### Problem details
Your copy should match the records exactly, apart from the pictures, which stay out.

###

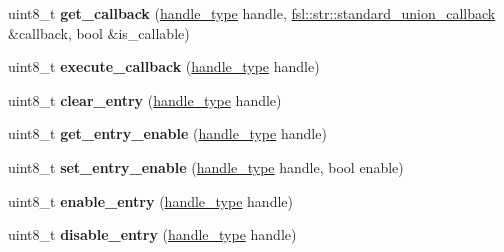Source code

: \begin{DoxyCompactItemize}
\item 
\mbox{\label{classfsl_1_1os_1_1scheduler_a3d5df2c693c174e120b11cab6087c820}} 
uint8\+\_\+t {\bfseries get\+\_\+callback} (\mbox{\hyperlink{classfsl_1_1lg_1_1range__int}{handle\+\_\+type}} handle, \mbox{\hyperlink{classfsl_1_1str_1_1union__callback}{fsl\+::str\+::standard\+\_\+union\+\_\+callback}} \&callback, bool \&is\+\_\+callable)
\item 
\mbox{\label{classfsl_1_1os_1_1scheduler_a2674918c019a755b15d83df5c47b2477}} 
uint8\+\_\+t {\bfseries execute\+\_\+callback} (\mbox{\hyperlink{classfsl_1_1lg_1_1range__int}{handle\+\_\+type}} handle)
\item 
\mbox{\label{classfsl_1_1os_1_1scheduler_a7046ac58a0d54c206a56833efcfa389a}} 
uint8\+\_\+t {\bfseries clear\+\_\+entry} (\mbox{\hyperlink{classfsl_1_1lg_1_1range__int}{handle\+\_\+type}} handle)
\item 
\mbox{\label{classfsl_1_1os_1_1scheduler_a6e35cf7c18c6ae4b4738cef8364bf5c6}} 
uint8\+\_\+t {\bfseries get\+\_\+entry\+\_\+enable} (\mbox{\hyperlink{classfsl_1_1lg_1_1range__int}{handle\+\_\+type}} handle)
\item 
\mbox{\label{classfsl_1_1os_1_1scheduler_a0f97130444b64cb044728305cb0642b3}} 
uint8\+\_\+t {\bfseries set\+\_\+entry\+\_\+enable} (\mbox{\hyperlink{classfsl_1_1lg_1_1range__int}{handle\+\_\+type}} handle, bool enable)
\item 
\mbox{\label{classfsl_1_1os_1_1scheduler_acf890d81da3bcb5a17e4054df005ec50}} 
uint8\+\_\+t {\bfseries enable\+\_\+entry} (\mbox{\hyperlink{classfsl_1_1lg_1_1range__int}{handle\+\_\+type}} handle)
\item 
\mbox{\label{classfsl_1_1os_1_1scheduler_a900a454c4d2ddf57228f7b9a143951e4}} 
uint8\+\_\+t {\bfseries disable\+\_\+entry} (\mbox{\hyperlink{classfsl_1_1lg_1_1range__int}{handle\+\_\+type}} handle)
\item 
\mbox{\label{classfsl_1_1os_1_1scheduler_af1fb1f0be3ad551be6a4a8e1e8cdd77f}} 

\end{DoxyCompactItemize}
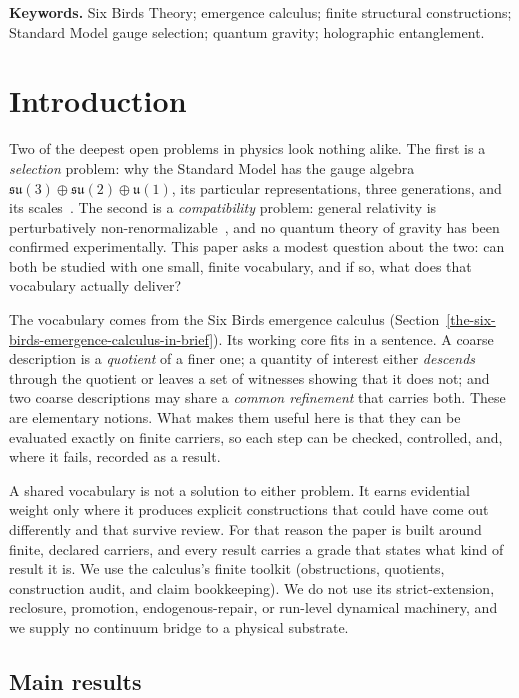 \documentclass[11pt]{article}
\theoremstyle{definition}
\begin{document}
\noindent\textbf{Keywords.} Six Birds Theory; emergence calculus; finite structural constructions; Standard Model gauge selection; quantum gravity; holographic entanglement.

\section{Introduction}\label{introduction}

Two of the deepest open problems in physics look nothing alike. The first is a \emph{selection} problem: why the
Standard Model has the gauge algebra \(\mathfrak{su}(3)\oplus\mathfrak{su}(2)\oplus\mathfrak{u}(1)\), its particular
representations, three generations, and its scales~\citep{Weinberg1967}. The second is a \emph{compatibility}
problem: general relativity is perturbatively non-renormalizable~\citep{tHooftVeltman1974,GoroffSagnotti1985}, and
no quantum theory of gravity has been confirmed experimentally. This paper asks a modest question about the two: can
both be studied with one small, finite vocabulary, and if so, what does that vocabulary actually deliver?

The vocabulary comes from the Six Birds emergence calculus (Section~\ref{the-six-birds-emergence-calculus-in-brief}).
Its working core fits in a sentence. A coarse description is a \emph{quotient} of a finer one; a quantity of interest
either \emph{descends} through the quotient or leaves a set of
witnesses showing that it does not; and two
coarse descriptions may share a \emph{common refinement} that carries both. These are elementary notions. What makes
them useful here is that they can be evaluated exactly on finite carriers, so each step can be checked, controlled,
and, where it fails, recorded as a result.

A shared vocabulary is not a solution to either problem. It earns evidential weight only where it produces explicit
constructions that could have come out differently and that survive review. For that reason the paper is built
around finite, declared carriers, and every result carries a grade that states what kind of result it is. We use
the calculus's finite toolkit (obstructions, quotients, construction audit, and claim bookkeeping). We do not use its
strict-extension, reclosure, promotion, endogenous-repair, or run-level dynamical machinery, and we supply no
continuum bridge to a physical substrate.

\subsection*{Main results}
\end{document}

###

### Answer for the task
Source code

: \begin{DoxyCompactItemize}
\item 
\mbox{\label{classfsl_1_1os_1_1scheduler_a3d5df2c693c174e120b11cab6087c820}} 
uint8\+\_\+t {\bfseries get\+\_\+callback} (\mbox{\hyperlink{classfsl_1_1lg_1_1range__int}{handle\+\_\+type}} handle, \mbox{\hyperlink{classfsl_1_1str_1_1union__callback}{fsl\+::str\+::standard\+\_\+union\+\_\+callback}} \&callback, bool \&is\+\_\+callable)
\item 
\mbox{\label{classfsl_1_1os_1_1scheduler_a2674918c019a755b15d83df5c47b2477}} 
uint8\+\_\+t {\bfseries execute\+\_\+callback} (\mbox{\hyperlink{classfsl_1_1lg_1_1range__int}{handle\+\_\+type}} handle)
\item 
\mbox{\label{classfsl_1_1os_1_1scheduler_a7046ac58a0d54c206a56833efcfa389a}} 
uint8\+\_\+t {\bfseries clear\+\_\+entry} (\mbox{\hyperlink{classfsl_1_1lg_1_1range__int}{handle\+\_\+type}} handle)
\item 
\mbox{\label{classfsl_1_1os_1_1scheduler_a6e35cf7c18c6ae4b4738cef8364bf5c6}} 
uint8\+\_\+t {\bfseries get\+\_\+entry\+\_\+enable} (\mbox{\hyperlink{classfsl_1_1lg_1_1range__int}{handle\+\_\+type}} handle)
\item 
\mbox{\label{classfsl_1_1os_1_1scheduler_a0f97130444b64cb044728305cb0642b3}} 
uint8\+\_\+t {\bfseries set\+\_\+entry\+\_\+enable} (\mbox{\hyperlink{classfsl_1_1lg_1_1range__int}{handle\+\_\+type}} handle, bool enable)
\item 
\mbox{\label{classfsl_1_1os_1_1scheduler_acf890d81da3bcb5a17e4054df005ec50}} 
uint8\+\_\+t {\bfseries enable\+\_\+entry} (\mbox{\hyperlink{classfsl_1_1lg_1_1range__int}{handle\+\_\+type}} handle)
\item 
\mbox{\label{classfsl_1_1os_1_1scheduler_a900a454c4d2ddf57228f7b9a143951e4}} 
uint8\+\_\+t {\bfseries disable\+\_\+entry} (\mbox{\hyperlink{classfsl_1_1lg_1_1range__int}{handle\+\_\+type}} handle)
\item 
\mbox{\label{classfsl_1_1os_1_1scheduler_af1fb1f0be3ad551be6a4a8e1e8cdd77f}} 

\end{DoxyCompactItemize}
 \documentclass[11pt]{article}
\theoremstyle{definition}
\begin{document}
\noindent\textbf{Keywords.} Six Birds Theory; emergence calculus; finite structural constructions; Standard Model gauge selection; quantum gravity; holographic entanglement.

\section{Introduction}\label{introduction}

Two of the deepest open problems in physics look nothing alike. The first is a \emph{selection} problem: why the
Standard Model has the gauge algebra \(\mathfrak{su}(3)\oplus\mathfrak{su}(2)\oplus\mathfrak{u}(1)\), its particular
representations, three generations, and its scales~\citep{Weinberg1967}. The second is a \emph{compatibility}
problem: general relativity is perturbatively non-renormalizable~\citep{tHooftVeltman1974,GoroffSagnotti1985}, and
no quantum theory of gravity has been confirmed experimentally. This paper asks a modest question about the two: can
both be studied with one small, finite vocabulary, and if so, what does that vocabulary actually deliver?

The vocabulary comes from the Six Birds emergence calculus (Section~\ref{the-six-birds-emergence-calculus-in-brief}).
Its working core fits in a sentence. A coarse description is a \emph{quotient} of a finer one; a quantity of interest
either \emph{descends} through the quotient or leaves a set of
witnesses showing that it does not; and two
coarse descriptions may share a \emph{common refinement} that carries both. These are elementary notions. What makes
them useful here is that they can be evaluated exactly on finite carriers, so each step can be checked, controlled,
and, where it fails, recorded as a result.

A shared vocabulary is not a solution to either problem. It earns evidential weight only where it produces explicit
constructions that could have come out differently and that survive review. For that reason the paper is built
around finite, declared carriers, and every result carries a grade that states what kind of result it is. We use
the calculus's finite toolkit (obstructions, quotients, construction audit, and claim bookkeeping). We do not use its
strict-extension, reclosure, promotion, endogenous-repair, or run-level dynamical machinery, and we supply no
continuum bridge to a physical substrate.

\subsection*{Main results}
\end{document}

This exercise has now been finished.